Is my new baby automatically covered by my insurance? 

So you've had your baby! Congratulations! Call your insurance company. You can choose to add your child to your plan, or you can change plans. As mentioned before, having a baby is considered a qualifying life event, so you should be able to change plans if you prefer. 

It's very helpful to have already figured out what you want to switch to before you have the baby. Mom, if you're the one who usually takes care of the financials in your home, make sure your partner is in the loop so they can be the one to make the call. Typically, you have a 30-60 day window of time after the baby is born to make these changes. But it is advisable to do soon after leaving the hospital. 

Take advantage of the predictability of pregnancy.

Experienced parents will laugh at this heading.

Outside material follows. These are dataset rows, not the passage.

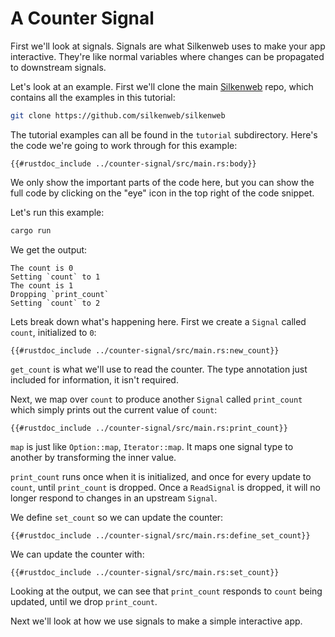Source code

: # A Counter Signal

First we'll look at signals. Signals are what Silkenweb uses to make your app interactive. They're like normal variables where changes can be propagated to downstream signals.

Let's look at an example. First we'll clone the main [Silkenweb] repo, which contains all the examples in this tutorial:

```bash
git clone https://github.com/silkenweb/silkenweb
```

The tutorial examples can all be found in the `tutorial` subdirectory. Here's the code we're going to work through for this example:

```rust,no_run,noplayground,ignore
{{#rustdoc_include ../counter-signal/src/main.rs:body}}
```

We only show the important parts of the code here, but you can show the full code by clicking on the "eye" icon in the top right of the code snippet.

Let's run this example:

```bash
cargo run
```

We get the output:

```text
The count is 0
Setting `count` to 1
The count is 1
Dropping `print_count`
Setting `count` to 2
```

Lets break down what's happening here. First we create a `Signal` called `count`, initialized to `0`:

```rust,no_run,noplayground,ignore
{{#rustdoc_include ../counter-signal/src/main.rs:new_count}}
```

`get_count` is what we'll use to read the counter. The type annotation just included for information, it isn't required.

Next, we map over `count` to produce another `Signal` called `print_count` which simply prints out the current value of `count`:

```rust,no_run,noplayground,ignore
{{#rustdoc_include ../counter-signal/src/main.rs:print_count}}
```

`map` is just like `Option::map`, `Iterator::map`. It maps one signal type to another by transforming the inner value.

`print_count` runs once when it is initialized, and once for every update to `count`, until `print_count` is dropped. Once a `ReadSignal` is dropped, it will no longer respond to changes in an upstream `Signal`.

We define `set_count` so we can update the counter:

```rust,no_run,noplayground,ignore
{{#rustdoc_include ../counter-signal/src/main.rs:define_set_count}}
```

We can update the counter with:

```rust,no_run,noplayground,ignore
{{#rustdoc_include ../counter-signal/src/main.rs:set_count}}
```

Looking at the output, we can see that `print_count` responds to `count` being updated, until we drop `print_count`.

Next we'll look at how we use signals to make a simple interactive app.

[Silkenweb]: https://github.com/silkenweb/silkenweb
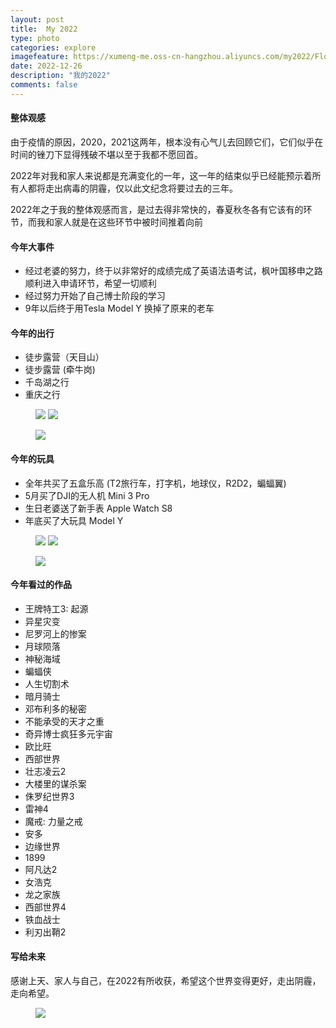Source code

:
 ```yaml
---
layout: post
title:  My 2022
type: photo
categories: explore
imagefeature: https://xumeng-me.oss-cn-hangzhou.aliyuncs.com/my2022/Flowers.jpeg
date: 2022-12-26
description: "我的2022"
comments: false
---
```


#### 整体观感

由于疫情的原因，2020，2021这两年，根本没有心气儿去回顾它们，它们似乎在时间的锉刀下显得残破不堪以至于我都不愿回首。

2022年对我和家人来说都是充满变化的一年，这一年的结束似乎已经能预示着所有人都将走出病毒的阴霾，仅以此文纪念将要过去的三年。

2022年之于我的整体观感而言，是过去得非常快的，春夏秋冬各有它该有的环节，而我和家人就是在这些环节中被时间推着向前


#### 今年大事件

- 经过老婆的努力，终于以非常好的成绩完成了英语法语考试，枫叶国移申之路顺利进入申请环节，希望一切顺利
- 经过努力开始了自己博士阶段的学习
- 9年以后终于用Tesla Model Y 换掉了原来的老车


#### 今年的出行

- 徒步露营（天目山）
- 徒步露营 (牵牛岗)
- 千岛湖之行
- 重庆之行

<figure class="half">
	<a href="https://xumeng-me.oss-cn-hangzhou.aliyuncs.com/my2022/Qiandao.jpeg"><img src="https://xumeng-me.oss-cn-hangzhou.aliyuncs.com/my2022/Qiandao.jpeg"></a>
    <a href="https://xumeng-me.oss-cn-hangzhou.aliyuncs.com/my2022/Hiking.jpeg"><img src="https://xumeng-me.oss-cn-hangzhou.aliyuncs.com/my2022/Hiking.jpeg"></a>
</figure>

<figure>
    <a href="https://xumeng-me.oss-cn-hangzhou.aliyuncs.com/my2022/Chongqin.jpeg"><img src="https://xumeng-me.oss-cn-hangzhou.aliyuncs.com/my2022/Chongqin.jpeg"></a>
</figure>

#### 今年的玩具

- 全年共买了五盒乐高 (T2旅行车，打字机，地球仪，R2D2，蝙蝠翼)
- 5月买了DJI的无人机 Mini 3 Pro
- 生日老婆送了新手表 Apple Watch S8
- 年底买了大玩具 Model Y

<figure class="half">
	<a href="https://xumeng-me.oss-cn-hangzhou.aliyuncs.com/my2022/DJI.jpeg"><img src="https://xumeng-me.oss-cn-hangzhou.aliyuncs.com/my2022/DJI.jpeg"></a>
    <a href="https://xumeng-me.oss-cn-hangzhou.aliyuncs.com/my2022/Apple%20Watch.jpeg"><img src="https://xumeng-me.oss-cn-hangzhou.aliyuncs.com/my2022/Apple%20Watch.jpeg"></a>
</figure>

<figure>
    <a href="https://xumeng-me.oss-cn-hangzhou.aliyuncs.com/my2022/Tesla.jpeg"><img src="https://xumeng-me.oss-cn-hangzhou.aliyuncs.com/my2022/Tesla.jpeg"></a>
</figure>

#### 今年看过的作品


- 王牌特工3: 起源 
- 异星灾变
- 尼罗河上的惨案
- 月球陨落
- 神秘海域
- 蝙蝠侠
- 人生切割术
- 暗月骑士
- 邓布利多的秘密
- 不能承受的天才之重
- 奇异博士疯狂多元宇宙
- 欧比旺
- 西部世界
- 壮志凌云2
- 大楼里的谋杀案
- 侏罗纪世界3
- 雷神4
- 魔戒: 力量之戒
- 安多
- 边缘世界
- 1899
- 阿凡达2
- 女浩克
- 龙之家族
- 西部世界4
- 铁血战士
- 利刃出鞘2


#### 写给未来

感谢上天、家人与自己，在2022有所收获，希望这个世界变得更好，走出阴霾，走向希望。

<figure>
	<a href="https://xumeng-me.oss-cn-hangzhou.aliyuncs.com/my2022/Pray.jpeg">
		<img src="https://xumeng-me.oss-cn-hangzhou.aliyuncs.com/my2022/Pray.jpeg">
	</a>
</figure>

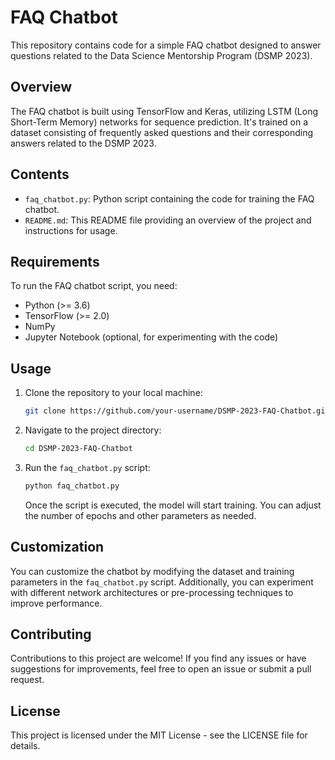 # FAQ Chatbot

This repository contains code for a simple FAQ chatbot designed to answer questions related to the Data Science Mentorship Program (DSMP 2023).

## Overview

The FAQ chatbot is built using TensorFlow and Keras, utilizing LSTM (Long Short-Term Memory) networks for sequence prediction. It's trained on a dataset consisting of frequently asked questions and their corresponding answers related to the DSMP 2023.

## Contents

- `faq_chatbot.py`: Python script containing the code for training the FAQ chatbot.
- `README.md`: This README file providing an overview of the project and instructions for usage.

## Requirements

To run the FAQ chatbot script, you need:

- Python (>= 3.6)
- TensorFlow (>= 2.0)
- NumPy
- Jupyter Notebook (optional, for experimenting with the code)

## Usage

1. Clone the repository to your local machine:

    ```bash
    git clone https://github.com/your-username/DSMP-2023-FAQ-Chatbot.git
    ```

2. Navigate to the project directory:

    ```bash
    cd DSMP-2023-FAQ-Chatbot
    ```

3. Run the `faq_chatbot.py` script:

    ```bash
    python faq_chatbot.py
    ```

    Once the script is executed, the model will start training. You can adjust the number of epochs and other parameters as needed.

## Customization

You can customize the chatbot by modifying the dataset and training parameters in the `faq_chatbot.py` script. Additionally, you can experiment with different network architectures or pre-processing techniques to improve performance.

## Contributing

Contributions to this project are welcome! If you find any issues or have suggestions for improvements, feel free to open an issue or submit a pull request.

## License

This project is licensed under the MIT License - see the LICENSE file for details.
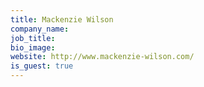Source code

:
 ```yaml
---
title: Mackenzie Wilson
company_name: 
job_title: 
bio_image: 
website: http://www.mackenzie-wilson.com/
is_guest: true
---
```


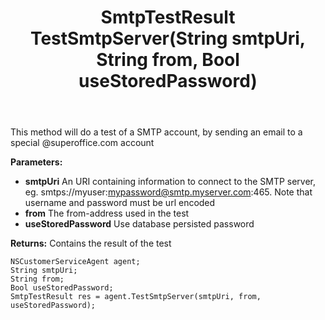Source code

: ﻿---
uid: crmscript_ref_NSCustomerServiceAgent_TestSmtpServer
title: SmtpTestResult TestSmtpServer(String smtpUri, String from, Bool useStoredPassword)
intellisense: NSCustomerServiceAgent.TestSmtpServer
keywords: NSCustomerServiceAgent, TestSmtpServer
so.topic: reference
---

This method will do a test of a SMTP account, by sending an email to a special @superoffice.com account

**Parameters:**
 - **smtpUri** An URI containing information to connect to the SMTP server, eg. smtps://myuser:mypassword@smtp.myserver.com:465. Note that username and password must be url encoded
 - **from** The from-address used in the test
 - **useStoredPassword** Use database persisted password

**Returns:** Contains the result of the test

```crmscript
NSCustomerServiceAgent agent;
String smtpUri;
String from;
Bool useStoredPassword;
SmtpTestResult res = agent.TestSmtpServer(smtpUri, from, useStoredPassword);
```

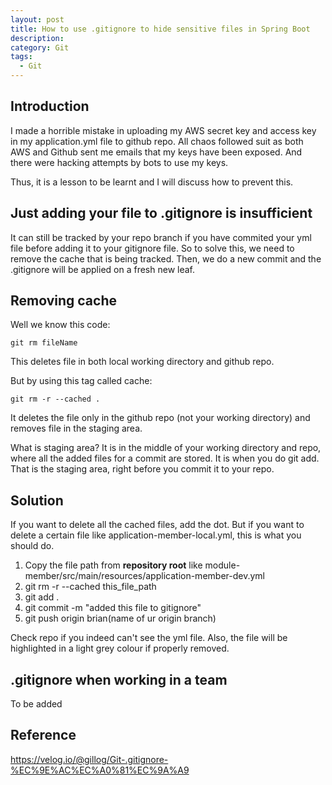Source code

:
 ```yaml
---
layout: post
title: How to use .gitignore to hide sensitive files in Spring Boot
description:
category: Git
tags:
  - Git
---
```


## Introduction
I made a horrible mistake in uploading my AWS secret key and access
key in my application.yml file to github repo. All chaos followed suit
as both AWS and Github sent me emails that my keys have been exposed.
And there were hacking attempts by bots to use my keys. 

Thus, it is a lesson to be learnt and I will discuss how to prevent
this.

## Just adding your file to .gitignore is insufficient
It can still be tracked by your repo branch if you have commited
your yml file before adding it to your gitignore file. So to solve this, we need
to remove the cache that is being tracked. Then, we do a new commit
and the .gitignore will be applied on a fresh new leaf.

## Removing cache
Well we know this code:
```gitignore
git rm fileName
```

This deletes file in both local working directory and github repo.

But by using this tag called cache:

```gitignore
git rm -r --cached .
```

It deletes the file only in the github repo (not your working
directory) and removes file in the staging area. 

What is staging area?
It is in the middle of your working directory and repo, where 
all the added files for a commit are stored. It is when you do git add.
That is the staging area, right before you commit it to your repo.


## Solution
If you want to delete all the cached files, add the dot. But if you
want to delete a certain file like application-member-local.yml, this
is what you should do.

1) Copy the file path from **repository root** like module-member/src/main/resources/application-member-dev.yml
2) git rm -r --cached this_file_path
3) git add .
4) git commit -m "added this file to gitignore"
5) git push origin brian(name of ur origin branch)

Check repo if you indeed can't see the yml file. Also, the file
will be highlighted in a light grey colour if properly removed.

## .gitignore when working in a team
To be added

## Reference
https://velog.io/@gillog/Git-.gitignore-%EC%9E%AC%EC%A0%81%EC%9A%A9

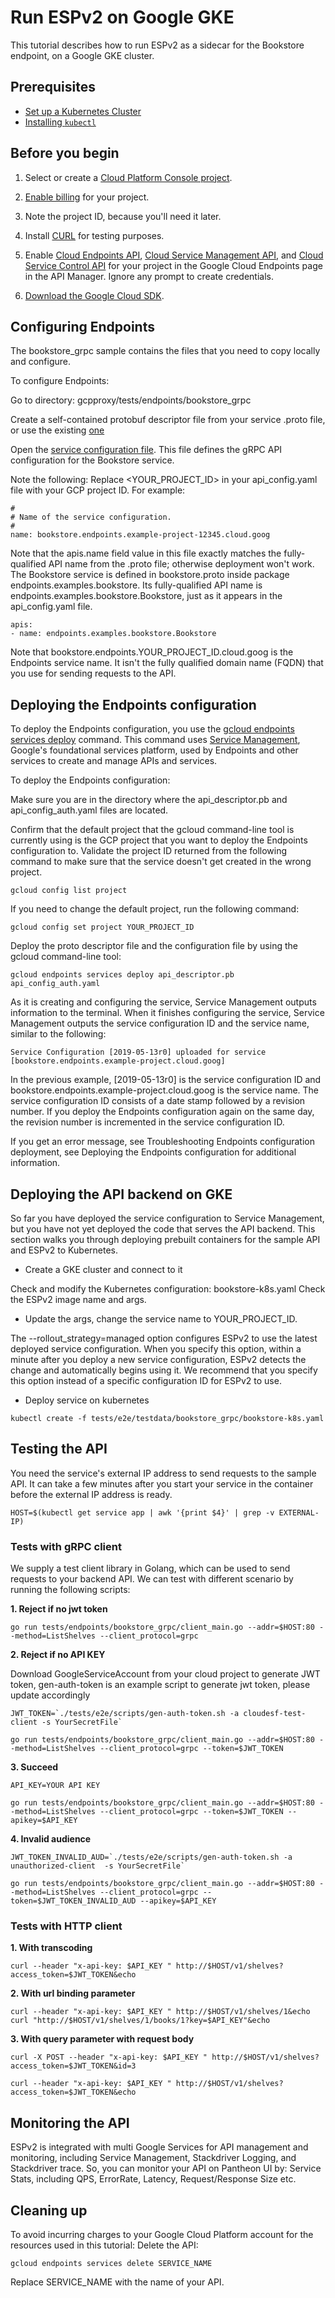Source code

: # Run ESPv2 on Google GKE

This tutorial describes how to run ESPv2 as a sidecar for the Bookstore endpoint,
on a Google GKE cluster.

## Prerequisites

* [Set up a Kubernetes Cluster](http://kubernetes.io/docs/getting-started-guides/)
* [Installing `kubectl`](http://kubernetes.io/docs/user-guide/prereqs/)

## Before you begin

1. Select or create a [Cloud Platform Console project](https://console.cloud.google.com/project).

2. [Enable billing](https://support.google.com/cloud/answer/6293499#enable-billing) for your project.

3. Note the project ID, because you'll need it later.

4. Install [CURL](https://curl.haxx.se/download.html) for testing purposes.

5. Enable [Cloud Endpoints API](https://console.cloud.google.com/apis/api/endpoints.googleapis.com/overview),
   [Cloud Service Management API](https://console.cloud.google.com/apis/api/servicemanagement.googleapis.com/overview),
   and [Cloud Service Control API](https://console.cloud.google.com/apis/api/servicecontrol.googleapis.com/overview)
   for your project in the Google Cloud Endpoints page in the API Manager.
   Ignore any prompt to create credentials.

6. [Download the Google Cloud SDK](https://cloud.google.com/sdk/docs/quickstarts).

## Configuring Endpoints

The bookstore_grpc sample contains the files that you need to copy locally and configure.

To configure Endpoints:

Go to directory: gcpproxy/tests/endpoints/bookstore_grpc

Create a self-contained protobuf descriptor file from your service .proto file, or use the existing [one](../tests/endpoints/bookstore_grpc/proto/api_descriptor.pb)

Open the [service configuration file](../tests/endpoints/bookstore_grpc/proto/api_config_auth.yaml). This file defines the gRPC API configuration for the Bookstore service.

Note the following:
  Replace <YOUR_PROJECT_ID> in your api_config.yaml file with your GCP project ID.
  For example:

    #
    # Name of the service configuration.
    #
    name: bookstore.endpoints.example-project-12345.cloud.goog

  Note that the apis.name field value in this file exactly matches the fully-qualified API name from the .proto file; otherwise deployment won't work. The Bookstore service is defined in bookstore.proto inside package endpoints.examples.bookstore. Its fully-qualified API name is endpoints.examples.bookstore.Bookstore, just as it appears in the api_config.yaml file.

    apis:
    - name: endpoints.examples.bookstore.Bookstore

Note that bookstore.endpoints.YOUR_PROJECT_ID.cloud.goog is the Endpoints service name. It isn't the fully qualified domain name (FQDN) that you use for sending requests to the API.

## Deploying the Endpoints configuration

To deploy the Endpoints configuration, you use the [gcloud endpoints services deploy](https://cloud.google.com/sdk/gcloud/reference/endpoints/services/deploy) command. This command uses [Service Management](https://cloud.google.com/service-infrastructure/docs/manage-config), Google's foundational services platform, used by Endpoints and other services to create and manage APIs and services.

To deploy the Endpoints configuration:

Make sure you are in the directory where the api_descriptor.pb and api_config_auth.yaml files are located.

Confirm that the default project that the gcloud command-line tool is currently using is the GCP project that you want to deploy the Endpoints configuration to. Validate the project ID returned from the following command to make sure that the service doesn't get created in the wrong project.

```
gcloud config list project
```

If you need to change the default project, run the following command:

```
gcloud config set project YOUR_PROJECT_ID
```

Deploy the proto descriptor file and the configuration file by using the gcloud command-line tool:

```
gcloud endpoints services deploy api_descriptor.pb api_config_auth.yaml
```

As it is creating and configuring the service, Service Management outputs information to the terminal. When it finishes configuring the service, Service Management outputs the service configuration ID and the service name, similar to the following:

```
Service Configuration [2019-05-13r0] uploaded for service [bookstore.endpoints.example-project.cloud.goog]
```

In the previous example, [2019-05-13r0] is the service configuration ID and bookstore.endpoints.example-project.cloud.goog is the service name. The service configuration ID consists of a date stamp followed by a revision number. If you deploy the Endpoints configuration again on the same day, the revision number is incremented in the service configuration ID.

If you get an error message, see Troubleshooting Endpoints configuration deployment, see Deploying the Endpoints configuration for additional information.

## Deploying the API backend on GKE

So far you have deployed the service configuration to Service Management, but you have not yet deployed the code that serves the API backend. This section walks you through deploying prebuilt containers for the sample API and ESPv2 to Kubernetes.

* Create a GKE cluster and connect to it

Check and modify the Kubernetes configuration: bookstore-k8s.yaml
Check the ESPv2 image name and args.

* Update the args, change the service name to YOUR_PROJECT_ID.

The --rollout_strategy=managed option configures ESPv2 to use the latest deployed service configuration. When you specify this option, within a minute after you deploy a new service configuration, ESPv2 detects the change and automatically begins using it. We recommend that you specify this option instead of a specific configuration ID for ESPv2 to use.

* Deploy service on kubernetes

```
kubectl create -f tests/e2e/testdata/bookstore_grpc/bookstore-k8s.yaml
```

## Testing the API

You need the service's external IP address to send requests to the sample API. It can take a few minutes after you start your service in the container before the external IP address is ready.

```
HOST=$(kubectl get service app | awk '{print $4}' | grep -v EXTERNAL-IP)
```

### Tests with gRPC client

We supply a test client library in Golang, which can be used to send requests to your backend API.
We can test with different scenario by running the following scripts:

**1. Reject if no jwt token**

```
go run tests/endpoints/bookstore_grpc/client_main.go --addr=$HOST:80 --method=ListShelves --client_protocol=grpc
```

**2. Reject if no API KEY**

Download GoogleServiceAccount from your cloud project to generate JWT token, gen-auth-token is an example script to generate jwt token, please update accordingly

```
JWT_TOKEN=`./tests/e2e/scripts/gen-auth-token.sh -a cloudesf-test-client -s YourSecretFile`

go run tests/endpoints/bookstore_grpc/client_main.go --addr=$HOST:80 --method=ListShelves --client_protocol=grpc --token=$JWT_TOKEN
```

**3. Succeed**

```
API_KEY=YOUR API KEY

go run tests/endpoints/bookstore_grpc/client_main.go --addr=$HOST:80 --method=ListShelves --client_protocol=grpc --token=$JWT_TOKEN --apikey=$API_KEY
```

**4. Invalid audience**

```
JWT_TOKEN_INVALID_AUD=`./tests/e2e/scripts/gen-auth-token.sh -a unauthorized-client  -s YourSecretFile`

go run tests/endpoints/bookstore_grpc/client_main.go --addr=$HOST:80 --method=ListShelves --client_protocol=grpc --token=$JWT_TOKEN_INVALID_AUD --apikey=$API_KEY
```

### Tests with HTTP client

**1. With transcoding**

```
curl --header "x-api-key: $API_KEY " http://$HOST/v1/shelves?access_token=$JWT_TOKEN&echo
```

**2. With url binding parameter**

```
curl --header "x-api-key: $API_KEY " http://$HOST/v1/shelves/1&echo
curl "http://$HOST/v1/shelves/1/books/1?key=$API_KEY"&echo
```

**3. With query parameter with request body**

```
curl -X POST --header "x-api-key: $API_KEY " http://$HOST/v1/shelves?access_token=$JWT_TOKEN&id=3

curl --header "x-api-key: $API_KEY " http://$HOST/v1/shelves?access_token=$JWT_TOKEN&echo
```

## Monitoring the API

ESPv2 is integrated with multi Google Services for API management and monitoring, including Service Management, Stackdriver Logging, and Stackdriver trace.  So, you can monitor your API on Pantheon UI by: Service Stats, including QPS, ErrorRate, Latency,  Request/Response Size etc.

## Cleaning up

To avoid incurring charges to your Google Cloud Platform account for the resources used in this tutorial:
Delete the API:

```
gcloud endpoints services delete SERVICE_NAME
```

Replace SERVICE_NAME with the name of your API.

Pregnancy, delivery, and certainly, infant care can seem to be anything but predictable. But in terms of healthcare costs, it is more predictable than falling off a ladder or some other negative health event! With pregnancy, you can use your advanced knowledge to prepare. 

If you are feeling overwhelmed by the high costs of having a baby, even with insurance, take a deep breath, get a friend or an advisor to help, and make a plan. No doubt, your child will be worth it all.